ROCKVILLE, Md. — Stopping the spread of the Zika virus may require the help of a vaccine, and a Rockville company hopes to play a big role in testing any new medicine developed to battle the illness.
Accelovance is a clinical research organization that organizes the testing of new vaccines to make they are safe to administer to humans.
“We’ve done this for other viruses in the past, and have been quite successful in helping companies get into the clinic faster,” said Steve Trevisan, president and CEO of Accelovance.
Trevisan says once a vaccine is developed, their job is to get information to manufacturers from clinical studies to better help them decide if the vaccine is ready for approval from the Food and Drug Administration.
Outbreaks of Zika in Latin America and several cases in the United States recently put the virus in the spotlight.
While it may have mild or no symptoms in adults, the virus is being linked to a birth defect that’s left some newborn children with developmental issues involving the brain and head.
Dr. Stephan Bart, president and chief medical officer for Optimal Research, says the quickest way to come up with a vaccine is working with proven immunizations already being used.
“It’s important that we begin to look at available vaccines and see if they can be changed in a way to cause immunity to this new virus,” Bart said.
Bart said even though one hasn’t been completed yet, a vaccine is coming. He says his clinical laboratory is setting resources and space aside so they can begin testing it immediately.
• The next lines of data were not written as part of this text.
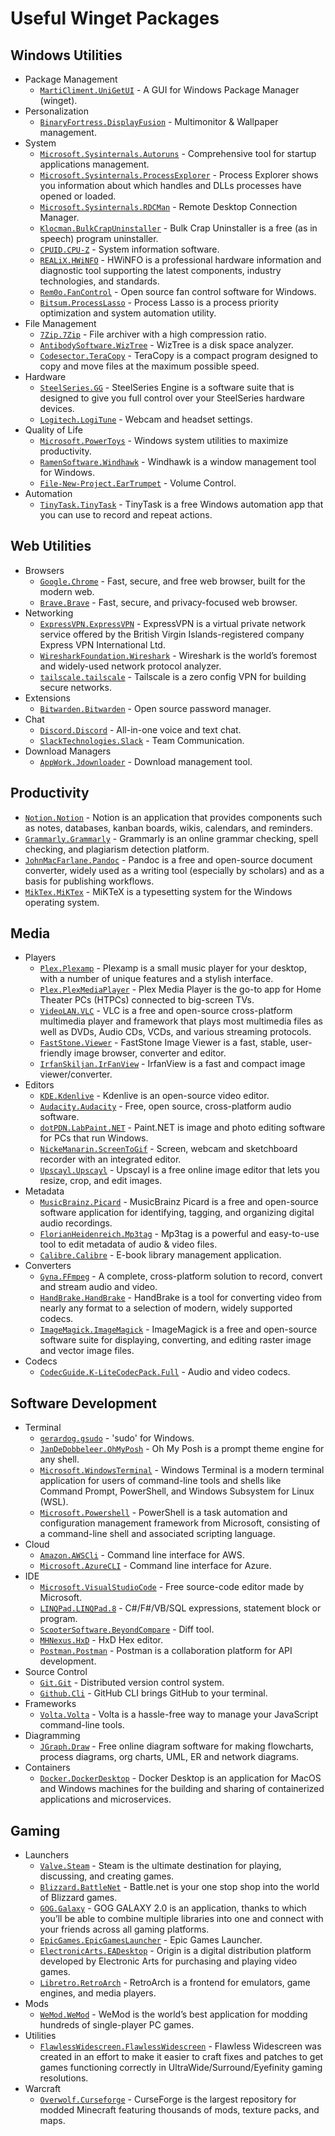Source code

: # Useful Winget Packages

## Windows Utilities

-   Package Management
    -   [`MartiCliment.UniGetUI`](https://github.com/marticliment/UniGetUI) - A GUI for Windows Package Manager (winget).
-   Personalization
    -   [`BinaryFortress.DisplayFusion`](https://www.displayfusion.com/) - Multimonitor & Wallpaper management.
-   System
    -   [`Microsoft.Sysinternals.Autoruns`](https://learn.microsoft.com/en-us/sysinternals/downloads/autoruns) - Comprehensive tool for startup applications management.
    -   [`Microsoft.Sysinternals.ProcessExplorer`](https://learn.microsoft.com/en-us/sysinternals/downloads/process-explorer) - Process Explorer shows you information about which handles and DLLs processes have opened or loaded.
    -   [`Microsoft.Sysinternals.RDCMan`](https://learn.microsoft.com/en-us/sysinternals/downloads/rdcman) - Remote Desktop Connection Manager.
    -   [`Klocman.BulkCrapUninstaller`](https://www.bcuninstaller.com/) - Bulk Crap Uninstaller is a free (as in speech) program uninstaller.
    -   [`CPUID.CPU-Z`](https://www.cpuid.com/softwares/cpu-z.html) - System information software.
    -   [`REALiX.HWiNFO`](https://www.hwinfo.com/) - HWiNFO is a professional hardware information and diagnostic tool supporting the latest components, industry technologies, and standards.
    -   [`Rem0o.FanControl`](https://github.com/Rem0o/FanControl.Releases) - Open source fan control software for Windows.
    -   [`Bitsum.ProcessLasso`](https://bitsum.com/) - Process Lasso is a process priority optimization and system automation utility.
-   File Management
    -   [`7Zip.7Zip`](https://www.7-zip.org/) - File archiver with a high compression ratio.
    -   [`AntibodySoftware.WizTree`](https://wiztreefree.com/) - WizTree is a disk space analyzer.
    -   [`Codesector.TeraCopy`](https://www.codesector.com/teracopy) - TeraCopy is a compact program designed to copy and move files at the maximum possible speed.
-   Hardware
    -   [`SteelSeries.GG`](https://steelseries.com/engine) - SteelSeries Engine is a software suite that is designed to give you full control over your SteelSeries hardware devices.
    -   [`Logitech.LogiTune`](https://www.logitech.com/en-us/video-collaboration/software/logi-tune-software.html) - Webcam and headset settings.
-   Quality of Life
    -   [`Microsoft.PowerToys`](https://github.com/microsoft/PowerToys) - Windows system utilities to maximize productivity.
    -   [`RamenSoftware.Windhawk`](https://windhawk.net/) - Windhawk is a window management tool for Windows.
    -   [`File-New-Project.EarTrumpet`](https://eartrumpet.app/) - Volume Control.
-   Automation
    -   [`TinyTask.TinyTask`](https://tinytask.en.softonic.com/) - TinyTask is a free Windows automation app that you can use to record and repeat actions.

## Web Utilities

-   Browsers
    -   [`Google.Chrome`](https://www.google.com/chrome/) - Fast, secure, and free web browser, built for the modern web.
    -   [`Brave.Brave`](https://brave.com/) - Fast, secure, and privacy-focused web browser.
-   Networking
    -   [`ExpressVPN.ExpressVPN`](https://www.expressvpn.com/) - ExpressVPN is a virtual private network service offered by the British Virgin Islands-registered company Express VPN International Ltd.
    -   [`WiresharkFoundation.Wireshark`](https://www.wireshark.org/) - Wireshark is the world’s foremost and widely-used network protocol analyzer.
    -   [`tailscale.tailscale`](https://tailscale.com/) - Tailscale is a zero config VPN for building secure networks.
-   Extensions
    -   [`Bitwarden.Bitwarden`](https://bitwarden.com/) - Open source password manager.
-   Chat
    -   [`Discord.Discord`](https://discord.com/) - All-in-one voice and text chat.
    -   [`SlackTechnologies.Slack`](https://slack.com/) - Team Communication.
-   Download Managers
    -   [`AppWork.Jdownloader`](https://jdownloader.org/) - Download management tool.

## Productivity

-   [`Notion.Notion`](https://www.notion.so/) - Notion is an application that provides components such as notes, databases, kanban boards, wikis, calendars, and reminders.
-   [`Grammarly.Grammarly`](https://www.grammarly.com/) - Grammarly is an online grammar checking, spell checking, and plagiarism detection platform.
-   [`JohnMacFarlane.Pandoc`](https://pandoc.org/) - Pandoc is a free and open-source document converter, widely used as a writing tool (especially by scholars) and as a basis for publishing workflows.
-   [`MikTex.MiKTex`](https://miktex.org/) - MiKTeX is a typesetting system for the Windows operating system.

## Media

-   Players
    -   [`Plex.Plexamp`](https://www.plex.tv/plex-labs/plexamp/) - Plexamp is a small music player for your desktop, with a number of unique features and a stylish interface.
    -   [`Plex.PlexMediaPlayer`](https://www.plex.tv/media-server-downloads/) - Plex Media Player is the go-to app for Home Theater PCs (HTPCs) connected to big-screen TVs.
    -   [`VideoLAN.VLC`](https://www.videolan.org/vlc/) - VLC is a free and open-source cross-platform multimedia player and framework that plays most multimedia files as well as DVDs, Audio CDs, VCDs, and various streaming protocols.
    -   [`FastStone.Viewer`](https://www.faststone.org/FSViewerDetail.htm) - FastStone Image Viewer is a fast, stable, user-friendly image browser, converter and editor.
    -   [`IrfanSkiljan.IrFanView`](https://www.irfanview.com/) - IrfanView is a fast and compact image viewer/converter.
-   Editors
    -   [`KDE.Kdenlive`](https://kdenlive.org/) - Kdenlive is an open-source video editor.
    -   [`Audacity.Audacity`](https://www.audacityteam.org/) - Free, open source, cross-platform audio software.
    -   [`dotPDN.LabPaint.NET`](https://www.getpaint.net/) - Paint.NET is image and photo editing software for PCs that run Windows.
    -   [`NickeManarin.ScreenToGif`](https://www.screentogif.com/) - Screen, webcam and sketchboard recorder with an integrated editor.
    -   [`Upscayl.Upscayl`](https://upscayl.com/) - Upscayl is a free online image editor that lets you resize, crop, and edit images.
-   Metadata
    -   [`MusicBrainz.Picard`](https://picard.musicbrainz.org/) - MusicBrainz Picard is a free and open-source software application for identifying, tagging, and organizing digital audio recordings.
    -   [`FlorianHeidenreich.Mp3tag`](https://www.mp3tag.de/en/) - Mp3tag is a powerful and easy-to-use tool to edit metadata of audio & video files.
    -   [`Calibre.Calibre`](https://calibre-ebook.com/) - E-book library management application.
-   Converters
    -   [`Gyna.FFmpeg`](https://ffmpeg.org/) - A complete, cross-platform solution to record, convert and stream audio and video.
    -   [`HandBrake.HandBrake`](https://handbrake.fr/) - HandBrake is a tool for converting video from nearly any format to a selection of modern, widely supported codecs.
    -   [`ImageMagick.ImageMagick`](https://imagemagick.org/) - ImageMagick is a free and open-source software suite for displaying, converting, and editing raster image and vector image files.
-   Codecs
    -   [`CodecGuide.K-LiteCodecPack.Full`](https://codecguide.com/download_k-lite_codec_pack_full.htm) - Audio and video codecs.

## Software Development

-   Terminal
    -   [`gerardog.gsudo`](https://gerardog.github.io/gsudo/) - 'sudo' for Windows.
    -   [`JanDeDobbeleer.OhMyPosh`](https://ohmyposh.dev/) - Oh My Posh is a prompt theme engine for any shell.
    -   [`Microsoft.WindowsTerminal`]() - Windows Terminal is a modern terminal application for users of command-line tools and shells like Command Prompt, PowerShell, and Windows Subsystem for Linux (WSL).
    -   [`Microsoft.Powershell`](https://microsoft.com/Powershell) - PowerShell is a task automation and configuration management framework from Microsoft, consisting of a command-line shell and associated scripting language.
-   Cloud
    -   [`Amazon.AWSCli`](https://aws.amazon.com/cli/) - Command line interface for AWS.
    -   [`Microsoft.AzureCLI`](https://docs.microsoft.com/en-us/cli/azure/install-azure-cli) - Command line interface for Azure.
-   IDE
    -   [`Microsoft.VisualStudioCode`](https://code.visualstudio.com/) - Free source-code editor made by Microsoft.
    -   [`LINQPad.LINQPad.8`](https://www.linqpad.net/) - C#/F#/VB/SQL expressions, statement block or program.
    -   [`ScooterSoftware.BeyondCompare`](https://www.scootersoftware.com/) - Diff tool.
    -   [`MHNexus.HxD`](https://mh-nexus.de/en/hxd/) - HxD Hex editor.
    -   [`Postman.Postman`](https://www.postman.com/) - Postman is a collaboration platform for API development.
-   Source Control
    -   [`Git.Git`](https://git-scm.com/) - Distributed version control system.
    -   [`Github.Cli`](https://cli.github.com/) - GitHub CLI brings GitHub to your terminal.
-   Frameworks
    -   [`Volta.Volta`](https://volta.sh/) - Volta is a hassle-free way to manage your JavaScript command-line tools.
-   Diagramming
    -   [`JGraph.Draw`](https://www.draw.io/) - Free online diagram software for making flowcharts, process diagrams, org charts, UML, ER and network diagrams.
-   Containers
    -   [`Docker.DockerDesktop`](https://www.docker.com/products/docker-desktop) - Docker Desktop is an application for MacOS and Windows machines for the building and sharing of containerized applications and microservices.

## Gaming

-   Launchers
    -   [`Valve.Steam`](https://store.steampowered.com/) - Steam is the ultimate destination for playing, discussing, and creating games.
    -   [`Blizzard.BattleNet`](https://www.blizzard.com/en-us/apps/battle.net/desktop) - Battle.net is your one stop shop into the world of Blizzard games.
    -   [`GOG.Galaxy`](https://www.gog.com/galaxy) - GOG GALAXY 2.0 is an application, thanks to which you’ll be able to combine multiple libraries into one and connect with your friends across all gaming platforms.
    -   [`EpicGames.EpicGamesLauncher`](https://www.epicgames.com/store/en-US/download) - Epic Games Launcher.
    -   [`ElectronicArts.EADesktop`](https://www.origin.com/) - Origin is a digital distribution platform developed by Electronic Arts for purchasing and playing video games.
    -   [`Libretro.RetroArch`](https://www.retroarch.com/) - RetroArch is a frontend for emulators, game engines, and media players.
-   Mods
    -   [`WeMod.WeMod`](https://www.wemod.com/) - WeMod is the world’s best application for modding hundreds of single-player PC games.
-   Utilities
    -   [`FlawlessWidescreen.FlawlessWidescreen`](https://www.flawlesswidescreen.org/) - Flawless Widescreen was created in an effort to make it easier to craft fixes and patches to get games functioning correctly in UltraWide/Surround/Eyefinity gaming resolutions.
-   Warcraft
    -   [`Overwolf.Curseforge`](https://curseforge.overwolf.com/) - CurseForge is the largest repository for modded Minecraft featuring thousands of mods, texture packs, and maps.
Once the vaccine goes to clinical trials, volunteers will be found around the country to test it. Once an individual is given the vaccine, they will be monitored closely for several months, in some case more than a year.
Medical experts will look at the level of immunoglobulins or antibodies in the volunteer’s body to see if the vaccine is working.
“If you see a significant increase, you can infer that body would have the capability of fighting the infection if it was exposed to the virus,” Bart said.
In 60 to 90 days, the laboratory will have its first set of data to look at, so vaccine manufacturers can get a better idea of how well the immunizations work.
“The longer that we go without a potential solution, the more at risk unborn children would be,” Bart said.
The virus is spread by the Aedes Aegypti mosquito, which can be found in some southern U.S. states, such as Florida.
Since there is a live virus risk, labs in states with a Zika risk would most likely take part in a clinical study according to Bart.